A reaction vessel equipped with a stirrer and a thermometer was charged with 683 parts of water, 10 parts of distearyl dimethyl ammonium chloride (CATION DS from Kao Corporation), 138 parts of styrene, 138 parts of methyl methacrylate, 1 parts of ammonium persulfate, and 1 part of 1,6-hexanediol diacrylate (V#230 from Osaka Organic Chemical Industry Ltd.). The mixture was agitated for 15 minutes at a revolution of 400 rpm. Thus a whitish emulsion was prepared. The emulsion was heated to 65° C. and reacted for 10 hours. Subsequently, 30 parts of a 1% aqueous solution of ammonium persulfate were added to the emulsion, and aged for 5 hours at 75° C. Thus, a particulate resin dispersion B1, which was an aqueous dispersion of a vinyl resin B1 (i.e., a copolymer of styrene and methyl methacrylate), was prepared. Particles of the vinyl resin B1 in the particulate resin dispersion B1 had a volume average particle diameter of 18 nm, measured by LA-920 (from Horiba, Ltd.).

The above procedure was repeated except for changing the amount of the 1,6-hexanediol diacrylate (V#230 from Osaka Organic Chemical Industry Ltd.) to 0.5 parts, 2 parts, and 0 part to prepare particulate resin dispersions B2, B3, and B4, respectively.

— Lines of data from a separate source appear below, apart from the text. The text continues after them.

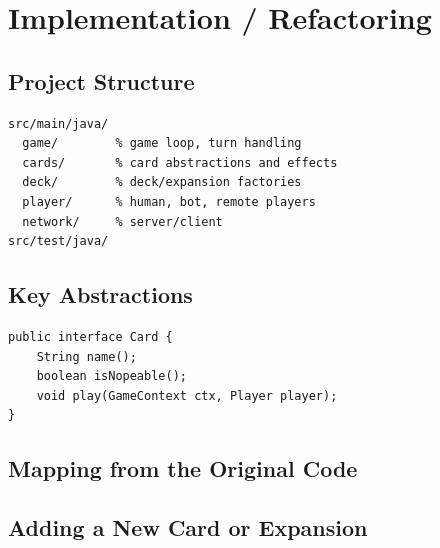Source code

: \section{Implementation / Refactoring}
\label{sec:implementation}

\subsection{Project Structure}

\begin{lstlisting}[language={},caption={Package structure.},label={lst:packages}]
src/main/java/
  game/        % game loop, turn handling
  cards/       % card abstractions and effects
  deck/        % deck/expansion factories
  player/      % human, bot, remote players
  network/     % server/client
src/test/java/
\end{lstlisting}

\subsection{Key Abstractions}

\begin{lstlisting}[caption={Example card abstraction.},label={lst:card}]
public interface Card {
    String name();
    boolean isNopeable();
    void play(GameContext ctx, Player player);
}
\end{lstlisting}

\subsection{Mapping from the Original Code}

\subsection{Adding a New Card or Expansion}
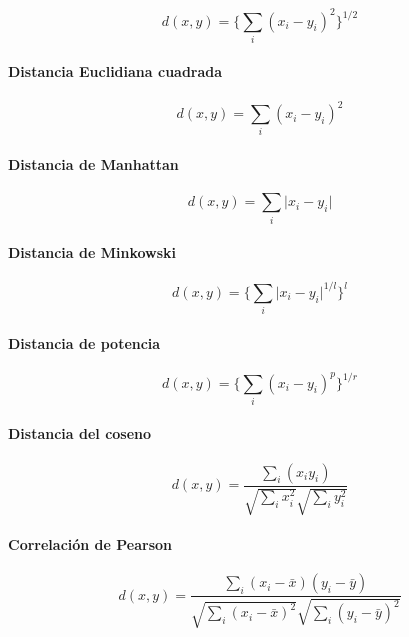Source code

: \begin{equation}
d(x,y) = \Big\{\sum_{i} (x_i-y_i)^2\Big\}^{1/2}
\end{equation}


\paragraph{Distancia Euclidiana cuadrada}\label{deuclidianacuad}

\begin{equation}
d(x,y) = \sum_{i} (x_i-y_i)^2
\end{equation}


\paragraph{Distancia de Manhattan}\label{dmanhattan}

\begin{equation}
d(x,y) = \sum_{i} \vert x_i-y_i\vert
\end{equation}

\paragraph{Distancia de Minkowski}\label{dminkowski}

\begin{equation}
d(x,y) =\Big\{ \sum_{i} \vert x_i-y_i\vert^{1/l}\Big\}^l
\end{equation}


\paragraph{Distancia de potencia}\label{dpotencia}

\begin{equation}
d(x,y) = \Big\{\sum_{i} (x_i-y_i)^p\Big\}^{1/r}
\end{equation}

\paragraph{Distancia del coseno}\label{dcoseno}

\begin{equation}
d(x,y) = \frac{\sum_{i} (x_iy_i)}{\sqrt{\sum_{i} x_i^2}\sqrt{\sum_{i} y_i^2}}
\end{equation}


\paragraph{Correlaci\'on de Pearson}\label{dpearson}

\begin{equation}
d(x,y) = \frac{\sum_{i} (x_i-\bar{x})(y_i-\bar{y})}{\sqrt{\sum_{i} (x_i-\bar{x})^2}\sqrt{\sum_{i} (y_i-\bar{y})^2}}
\end{equation}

Evaluation of Swelling Property of Particulate Resin B

To evaluate swelling property of the particulate resins B1 to B4, each of the particulate resin dispersions B1 to B4 was dropped in a 30-ml screw vial (from As One Corporation) using a measuring pipette to have a depth of 20 mm from the bottom of the screw vial. Further, 10 ml of ethyl acetate were added thereto using a measuring pipette. After being left for 24 hours, the mixture was phase-separated into a whitish particulate resin dispersion phase on the lower side and an ethyl acetate phase on the upper side. Swelling property was evaluated by measuring the height of the whitish particulate resin dispersion phase from the bottom of the screw vial. The greater the height of the whitish particulate resin dispersion phase, the higher the swelling property. The swelling property was graded by the height thus measured as follows.

A: 25 mm or more (swells sufficiently)

B: 21 mm or more and less than 25 mm (swells)

C: 20 mm or more and less than 21 mm (swells insufficiently)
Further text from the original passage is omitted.